Zach pretended none of that was actually happening because even though he didn’t own a cat, he didn’t want to think of his face being eaten. So he didn’t think about his face being eaten. He just scooted around the teenaged girl, leaned forward and pressed the “close” key, and mumbled, “No problem” so the boy didn’t think it was totally okay to go rocketing into a stranger’s arms.
“Yeah, well, I’m still sorry,” the kid said, tilting his hat up. Zach had no choice. He looked up from the control board into those plasma-blue eyes, and the kid grinned. He had the slightest space between his teeth, which made Zach think that maybe his parents hadn’t had good health insurance, and that made him feel bad.

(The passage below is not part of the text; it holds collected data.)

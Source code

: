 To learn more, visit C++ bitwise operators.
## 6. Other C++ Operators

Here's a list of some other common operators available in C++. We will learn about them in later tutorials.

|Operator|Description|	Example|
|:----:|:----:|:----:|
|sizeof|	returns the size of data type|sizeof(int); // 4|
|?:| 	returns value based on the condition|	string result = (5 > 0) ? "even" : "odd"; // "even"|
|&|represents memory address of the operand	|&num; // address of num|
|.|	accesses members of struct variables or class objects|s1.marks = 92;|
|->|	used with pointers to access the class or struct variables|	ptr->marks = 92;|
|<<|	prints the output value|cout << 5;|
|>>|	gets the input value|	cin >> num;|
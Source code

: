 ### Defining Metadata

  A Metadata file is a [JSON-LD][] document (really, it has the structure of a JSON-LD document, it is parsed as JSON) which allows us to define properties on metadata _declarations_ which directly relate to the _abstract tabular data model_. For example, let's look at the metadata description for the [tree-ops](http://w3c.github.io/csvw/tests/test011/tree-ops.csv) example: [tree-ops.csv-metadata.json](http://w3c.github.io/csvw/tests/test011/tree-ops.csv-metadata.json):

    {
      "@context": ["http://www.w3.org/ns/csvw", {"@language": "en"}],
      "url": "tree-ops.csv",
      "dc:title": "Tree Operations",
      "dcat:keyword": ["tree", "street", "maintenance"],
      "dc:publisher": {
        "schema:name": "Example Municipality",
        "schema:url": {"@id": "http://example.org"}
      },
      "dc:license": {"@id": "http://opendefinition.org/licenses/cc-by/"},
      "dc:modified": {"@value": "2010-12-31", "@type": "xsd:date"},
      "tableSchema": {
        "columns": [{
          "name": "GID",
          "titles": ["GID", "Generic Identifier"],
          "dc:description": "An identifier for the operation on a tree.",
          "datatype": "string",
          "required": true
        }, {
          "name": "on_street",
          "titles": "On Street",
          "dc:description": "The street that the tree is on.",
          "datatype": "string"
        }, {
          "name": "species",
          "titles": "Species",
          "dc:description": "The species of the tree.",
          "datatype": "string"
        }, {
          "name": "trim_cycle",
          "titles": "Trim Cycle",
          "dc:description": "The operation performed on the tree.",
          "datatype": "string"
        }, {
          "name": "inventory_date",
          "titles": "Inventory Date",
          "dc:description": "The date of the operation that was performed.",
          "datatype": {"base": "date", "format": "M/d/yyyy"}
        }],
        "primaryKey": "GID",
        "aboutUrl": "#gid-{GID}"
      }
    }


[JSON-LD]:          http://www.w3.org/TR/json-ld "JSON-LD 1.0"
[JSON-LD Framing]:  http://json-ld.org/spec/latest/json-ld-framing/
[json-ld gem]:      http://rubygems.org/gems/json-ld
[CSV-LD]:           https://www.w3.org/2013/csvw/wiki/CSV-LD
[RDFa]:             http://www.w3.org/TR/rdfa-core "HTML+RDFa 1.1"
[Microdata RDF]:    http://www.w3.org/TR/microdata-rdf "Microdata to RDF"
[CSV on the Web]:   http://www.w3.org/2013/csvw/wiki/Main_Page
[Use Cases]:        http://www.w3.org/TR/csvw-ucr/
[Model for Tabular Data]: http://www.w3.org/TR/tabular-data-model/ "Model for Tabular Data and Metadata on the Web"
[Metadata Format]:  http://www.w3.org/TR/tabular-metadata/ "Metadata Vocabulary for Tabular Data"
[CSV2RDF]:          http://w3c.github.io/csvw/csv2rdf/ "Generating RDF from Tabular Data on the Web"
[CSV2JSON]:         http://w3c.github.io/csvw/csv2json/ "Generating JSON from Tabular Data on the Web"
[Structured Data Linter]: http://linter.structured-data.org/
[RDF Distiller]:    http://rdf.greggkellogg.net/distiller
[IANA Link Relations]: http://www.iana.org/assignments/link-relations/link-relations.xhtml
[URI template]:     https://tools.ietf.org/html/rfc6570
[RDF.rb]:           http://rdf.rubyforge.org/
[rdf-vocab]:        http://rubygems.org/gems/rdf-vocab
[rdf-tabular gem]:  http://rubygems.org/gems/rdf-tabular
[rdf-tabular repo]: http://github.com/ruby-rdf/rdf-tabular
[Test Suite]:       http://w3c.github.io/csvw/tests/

All his own teeth were capped, because six years of braces hadn’t been enough and his smile had been… well, it was perfect now, and that’s what mattered.
“That’s okay,” he said, a little more clearly, and he quirked his lips up for good measure. “Uhm, going on a round-up?”
The guy’s face split into a grin. “Substitute teaching in seventh grade. They didn’t give me a cattle prod so I figured this would have to do.”
“That’s… you do that
voluntarily
?” The thought of facing a battalion of sugar-crazed grunion made Zach’s well-worked abdomen muscles roll tightly. “You don’t look old enough to be in
college
!”
He laughed. Not a polite “you just insulted me so I’m brushing this off” laugh, but a full-stomached laugh, like what Zach had just said was really fucking funny.
“I’m twenty-six!”
Ding!
The elevator opened into the lobby then, and Zach watched the boy—guy, man, crap—stride off into the shiny, fogless day, struggling into his battered peacoat as he went.
Zach followed him, feeling bemused. He didn’t see which way the guy turned, and so he went his usual right, because it was twelve blocks to his office building and he walked it every day, wielding his briefcase like a weapon against the hordes on the crowded sidewalk. The bay wind scalpeled its way through his wool trench coat, but he didn’t let that stop him, and he didn’t resort to huddling and blowing on his hands, either. He just kept up that same relentless pace that allowed him to push his law firm into success, that allowed him to gut school districts and corporations that tried to treat their employees like crap, and that allowed him to subvert every desire he’d ever had for a warm and comfortable life in favor of the thing his parents had decided he should have instead.
He strode into his office with an expressionless face, because that’s how he always walked through his office.
Leah smiled brightly at him like she did every day.
“Hello, Mr. Driscoll, are we having a good day, Mr. Driscoll, I have your coffee waiting for you, Mr. Driscoll, all of your appointments are on your computer, Mr. Driscoll—”
Her perky sarcasm usually washed over him like acid rain. After those first conservative months, Zach had come to treasure the punk rock diva who couldn’t sing, who wore matching lime-green Converses with her lime-green-and-black suit, and who harangued Zach about his lack of personal life like she had a right.
Her job performance was
spectacular.
And she thought she was funny.
Usually Zach tolerated her, but today, as he was walking through the lobby, he had a thought of her in her Christmas dress, flirting with a man just to see him smile, and then a vision of a sort of geeky-looking teacher, dressing up to impress middle schoolers he might never see again.
It was an awful lot of effort to go to, this effort to make people respond to you, wasn’t it?
He turned to her and spared her a brief smile. “Thank you, Leah—I definitely appreciate the coffee.”
Leah’s mouth dropped and her stunned silence actually made him a little sad. Jesus, Zach—way to fail Humanity 101.
Maybe tomorrow, he’d bring her dessert coffee and nut bread. She really did try hard, didn’t she?